Préparations (炮制 páo zhì)

– cru (生用 shēng huáng lián) : forme non préparée, la plus puissante pour clarifier la Chaleur, drainer le Feu et assécher l’Humidité
– frit avec alcool de céréales (酒炒 jiǔ chǎo huáng lián) : confère des propriétés ascendantes, diminue son impact amer et froid, dirige l’action vers le foyer supérieur pour clarifier le Feu du Cœur
– frit avec gingembre frais et évodia (姜汁炒 jiāng zhī chǎo huáng lián) : confère des propriétés dispersantes et ventilantes, réduit l’amertume et la froideur, renforce la fonction anti-nausée, dirige le Qi rebelle vers le bas
– frit avec bile de porc (猪胆汁炒 zhū dǎn zhī chǎo huáng lián) : renforce l’efficacité pour drainer le Feu du Foie et de la Vésicule Biliaire
– frit avec eau salée (盐水炒 yán shuǐ chǎo huáng lián) : réduit la sécheresse, concentre les effets sur le foyer inférieur, clarifie le Feu pour protéger l’Eau du Rein
-carbonisé (黄连炭 huáng lián tàn) : guide les effets vers le niveau du Sang, clarifie la Chaleur, refroidit le Sang, arrête les saignements, soulage les troubles dysentriques

Formules Classiques

– Bái Tóu Wēng Tāng (白头翁汤 Décoction de Pulsatille)
Cette formule combine Huáng Lián avec Huáng Bǎi (Cortex Phellodendri), Qín Pí (Cortex Fraxini) et Bái Tóu Wēng (Radix Pulsatillae) pour traiter la dysenterie par Chaleur-Humidité avec sensations de brûlure anale, ténesme et selles purulentes ou sanglantes.

– Sháo Yào Tāng (芍药汤 Décoction de Pivoine)
Formule combinant Huáng Lián avec Mù Xiāng (Radix Aucklandiae) et Bīng Láng (Semen Arecae) pour traiter la dysenterie avec stagnation de Qi et ténesme intense.

– Gé Gēn Huáng Qín Huáng Lián Tāng (葛根黄芩黄连汤 Décoction de Pueraria, Scutellaire et Coptis)
Cette formule associe Huáng Lián avec Gé Gēn (Radix Puerariae) et Huáng Qín (Radix Scutellariae) pour traiter la diarrhée dans les syndromes où des facteurs pathogènes coexistent à l’Extérieur.

– Bàn Xià Xiè Xīn Tāng (半夏泻心汤 Décoction de Pinellia pour Drainer l’Épigastre)
Formule combinant Huáng Lián avec Gān Jiāng (Rhizoma Zingiberis) et Bàn Xià (Rhizoma Pinelliae) pour traiter les nausées, vomissements et sensation d’oppression thoracique causés par un complexe Froid-Chaleur dans les Intestins et l’Estomac avec distension focale.

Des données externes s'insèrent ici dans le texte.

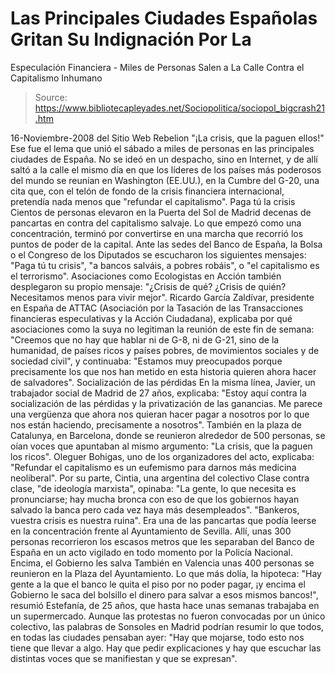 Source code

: # Las Principales Ciudades Españolas Gritan Su Indignación Por La 
Especulación Financiera - Miles de Personas Salen a La Calle Contra el 
Capitalismo Inhumano

> Source: https://www.bibliotecapleyades.net/Sociopolitica/sociopol_bigcrash21.htm

16-Noviembre-2008
del Sitio Web
Rebelion
"¡La crisis, que la paguen ellos!"
Ese fue el lema que unió el sábado a
miles de personas en las principales ciudades de España.
No se ideó en un
despacho, sino en Internet, y de allí saltó a la calle el mismo día en que
los líderes de los países más poderosos del mundo se reunían en Washington (EE.UU.),
en la Cumbre del G-20, una cita que, con el telón de fondo de la crisis
financiera internacional, pretendía nada menos que "refundar el capitalismo".
Paga tú la crisis
Cientos de personas elevaron en la Puerta del Sol de Madrid decenas de
pancartas en contra del capitalismo salvaje. Lo que empezó como una
concentración, terminó por convertirse en una marcha que recorrió los puntos
de poder de la capital.
Ante las sedes del Banco de España, la Bolsa o el
Congreso de los Diputados se escucharon los siguientes mensajes:
"Paga tú tu
crisis", "a bancos salváis, a pobres robáis", o "el capitalismo es el
terrorismo".
Asociaciones como Ecologistas en Acción también desplegaron su
propio mensaje:
"¿Crisis de qué? ¿Crisis de quién? Necesitamos menos para
vivir mejor".
Ricardo García Zaldívar, presidente en España de
ATTAC (Asociación por la
Tasación de las Transacciones financieras especulativas y la Acción
Ciudadana), explicaba por qué asociaciones como la suya no legitiman la
reunión de este fin de semana:
"Creemos que no hay que hablar ni de G-8, ni
de G-21, sino de la humanidad, de países ricos y países pobres, de
movimientos sociales y de sociedad civil", y continuaba: "Estamos muy
preocupados porque precisamente los que nos han metido en esta historia
quieren ahora hacer de salvadores".
Socialización de las pérdidas
En la misma línea, Javier, un trabajador social de Madrid de 27 años,
explicaba:
"Estoy aquí contra la socialización de las pérdidas y la
privatización de las ganancias. Me parece una vergüenza que ahora nos
quieran hacer pagar a nosotros por lo que nos están haciendo, precisamente a
nosotros".
También en la plaza de Catalunya, en Barcelona, donde se reunieron alrededor
de 500 personas, se oían voces que apuntaban al mismo argumento:
"La crisis,
que la paguen los ricos".
Oleguer Bohigas, uno de los organizadores del acto,
explicaba:
"Refundar el capitalismo es un eufemismo para darnos más medicina
neoliberal".
Por su parte, Cintia, una argentina del colectivo Clase contra clase, "de
ideología marxista", opinaba:
"La gente, lo que necesita es pronunciarse;
hay mucha bronca con eso de que los gobiernos hayan salvado la banca pero
cada vez haya más desempleados".
"Bankeros, vuestra crisis es nuestra ruina". Era una de las pancartas que
podía leerse en la concentración frente al Ayuntamiento de Sevilla.
Allí,
unas 300 personas recorrieron los escasos metros que les separaban del Banco
de España en un acto vigilado en todo momento por la Policía Nacional.
Encima, el Gobierno les salva
También en Valencia unas 400 personas se reunieron en la Plaza del
Ayuntamiento.
Lo que más dolía, la hipoteca:
"Hay gente a la que el banco le
quita el piso por no poder pagar, ¡y encima el Gobierno le saca del bolsillo
el dinero para salvar a esos mismos bancos!", resumió Estefanía, de 25 años,
que hasta hace unas semanas trabajaba en un supermercado.
Aunque las protestas no fueron convocadas por un único colectivo, las
palabras de Sonsoles en Madrid podrían resumir lo que todos, en todas las
ciudades pensaban ayer:
"Hay que mojarse, todo esto nos tiene que llevar a
algo. Hay que pedir explicaciones y hay que escuchar las distintas voces que
se manifiestan y que se expresan".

– Xiǎo Xiàn Xiōng Tāng (小陷胸汤 Petite Décoction pour Faire Descendre dans la Poitrine)
Cette formule associe Huáng Lián avec Bàn Xià (Rhizoma Pinelliae) et Guā Lóu Shí (Fructus Trichosanthis) pour traiter l’accumulation de Glaires-Chaleur dans la poitrine.

– Huáng Lián Jiě Dú Tāng (黄连解毒汤 Décoction de Coptis pour Résoudre la Toxicité)
Formule combinant Huáng Lián avec Huáng Qín (Radix Scutellariae), Zhī Zǐ (Fructus Gardeniae) et Huáng Bǎi (Cortex Phellodendri) pour traiter la forte fièvre, l’irritabilité, la soif, les ulcères de la langue, l’insomnie et les lésions cutanées dues à la toxicité du Feu dans les trois foyers.

– Zuǒ Jīn Wán (左金丸 Pilule de Métal de Gauche)
Cette formule combine Huáng Lián et Wú Zhū Yú (Fructus Evodiae) dans un rapport de six pour un pour traiter les vomissements, éructations et régurgitation acide causés par le Feu contraint du Foie ou la dysharmonie Foie-Estomac.

– Huáng Lián Ē Jiāo Tāng (黄连阿胶汤 Décoction de Coptis et Gélatine d’Âne)
Formule associant Huáng Lián avec Ē Jiāo (Colla Corii Asini) et Bái Sháo (Radix Paeoniae Alba) pour traiter l’insomnie et l’irritabilité dues au Feu du Cœur envahissant avec insuffisance du Sang et du Yin.

Toxicité :

La DL50 pour la berbérine chez la souris est de 24,3 mg/kg par injection intrapéritonéale, la dépression respiratoire étant la principale cause de décès. Chez l’humain, des cas rares de décès dus à une réaction anaphylactique ont été rapportés après injection intraveineuse de berbérine. Il est très difficile, voire impossible, de prédire quand les patients auront de telles réactions graves. Bien qu’il existe un cas de réaction anaphylactique rapporté avec l’injection de berbérine, l’utilisation orale de Huáng Lián n’a pas nécessairement un risque plus élevé d’allergie que d’autres plantes. Les effets secondaires possibles incluent des réactions allergiques, éruptions cutanées allergiques, vertiges, céphalées, acouphènes, nausées, vomissements, palpitations, essoufflement, plénitude abdominale, diarrhée et réduction des globules rouges.